TASK REQUIREMENTS
Report every line of the data where the string "begin" appears.

Data entries

Segment Open

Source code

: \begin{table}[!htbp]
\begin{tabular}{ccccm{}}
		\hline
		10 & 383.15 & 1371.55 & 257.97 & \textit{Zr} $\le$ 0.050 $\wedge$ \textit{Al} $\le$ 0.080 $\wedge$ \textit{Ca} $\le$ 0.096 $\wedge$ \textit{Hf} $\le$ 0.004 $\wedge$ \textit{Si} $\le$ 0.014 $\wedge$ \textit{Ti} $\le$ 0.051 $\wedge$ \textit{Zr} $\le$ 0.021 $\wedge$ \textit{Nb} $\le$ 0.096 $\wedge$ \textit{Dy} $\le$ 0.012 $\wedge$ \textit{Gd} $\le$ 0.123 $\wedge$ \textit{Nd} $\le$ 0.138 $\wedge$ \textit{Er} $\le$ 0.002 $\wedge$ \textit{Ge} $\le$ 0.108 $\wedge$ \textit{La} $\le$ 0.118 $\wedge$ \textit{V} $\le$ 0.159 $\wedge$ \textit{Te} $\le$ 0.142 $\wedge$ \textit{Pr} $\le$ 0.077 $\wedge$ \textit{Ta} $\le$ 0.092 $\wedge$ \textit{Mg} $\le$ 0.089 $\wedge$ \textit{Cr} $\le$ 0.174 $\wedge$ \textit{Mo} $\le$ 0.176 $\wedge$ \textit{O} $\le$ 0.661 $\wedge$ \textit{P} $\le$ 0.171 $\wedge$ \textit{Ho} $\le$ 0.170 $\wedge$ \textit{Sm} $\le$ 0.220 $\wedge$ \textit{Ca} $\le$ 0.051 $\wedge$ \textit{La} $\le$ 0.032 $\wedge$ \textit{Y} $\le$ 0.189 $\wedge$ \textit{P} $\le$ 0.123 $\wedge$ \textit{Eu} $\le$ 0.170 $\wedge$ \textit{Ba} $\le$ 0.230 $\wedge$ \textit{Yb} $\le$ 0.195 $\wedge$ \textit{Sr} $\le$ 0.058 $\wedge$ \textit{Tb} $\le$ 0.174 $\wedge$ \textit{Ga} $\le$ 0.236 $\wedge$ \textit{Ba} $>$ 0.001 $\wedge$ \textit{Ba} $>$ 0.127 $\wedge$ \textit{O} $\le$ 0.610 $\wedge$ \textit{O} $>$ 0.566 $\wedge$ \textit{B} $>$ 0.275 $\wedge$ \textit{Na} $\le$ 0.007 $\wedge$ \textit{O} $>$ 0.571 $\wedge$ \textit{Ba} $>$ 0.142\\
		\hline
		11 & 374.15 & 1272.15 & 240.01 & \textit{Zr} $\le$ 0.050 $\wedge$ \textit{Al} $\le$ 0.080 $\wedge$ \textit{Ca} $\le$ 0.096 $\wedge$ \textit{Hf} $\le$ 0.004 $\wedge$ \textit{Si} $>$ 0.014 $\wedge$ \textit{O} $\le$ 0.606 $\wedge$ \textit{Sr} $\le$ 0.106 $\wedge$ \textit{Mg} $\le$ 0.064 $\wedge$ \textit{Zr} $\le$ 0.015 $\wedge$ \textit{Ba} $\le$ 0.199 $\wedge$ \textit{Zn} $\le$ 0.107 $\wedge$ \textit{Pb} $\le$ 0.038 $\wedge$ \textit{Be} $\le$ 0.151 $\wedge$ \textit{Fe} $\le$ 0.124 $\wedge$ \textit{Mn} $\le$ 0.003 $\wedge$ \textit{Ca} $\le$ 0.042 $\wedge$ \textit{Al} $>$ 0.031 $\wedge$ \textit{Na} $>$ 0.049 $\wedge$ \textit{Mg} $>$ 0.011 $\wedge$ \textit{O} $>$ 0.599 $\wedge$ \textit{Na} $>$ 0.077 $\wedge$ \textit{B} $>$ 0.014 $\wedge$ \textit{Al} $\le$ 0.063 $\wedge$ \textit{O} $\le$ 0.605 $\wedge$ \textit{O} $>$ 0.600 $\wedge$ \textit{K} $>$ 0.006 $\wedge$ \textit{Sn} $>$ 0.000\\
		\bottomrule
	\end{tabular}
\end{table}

Segment Closed

ANSWER
: \begin{table}[!htbp]
\begin{tabular}{ccccm{}}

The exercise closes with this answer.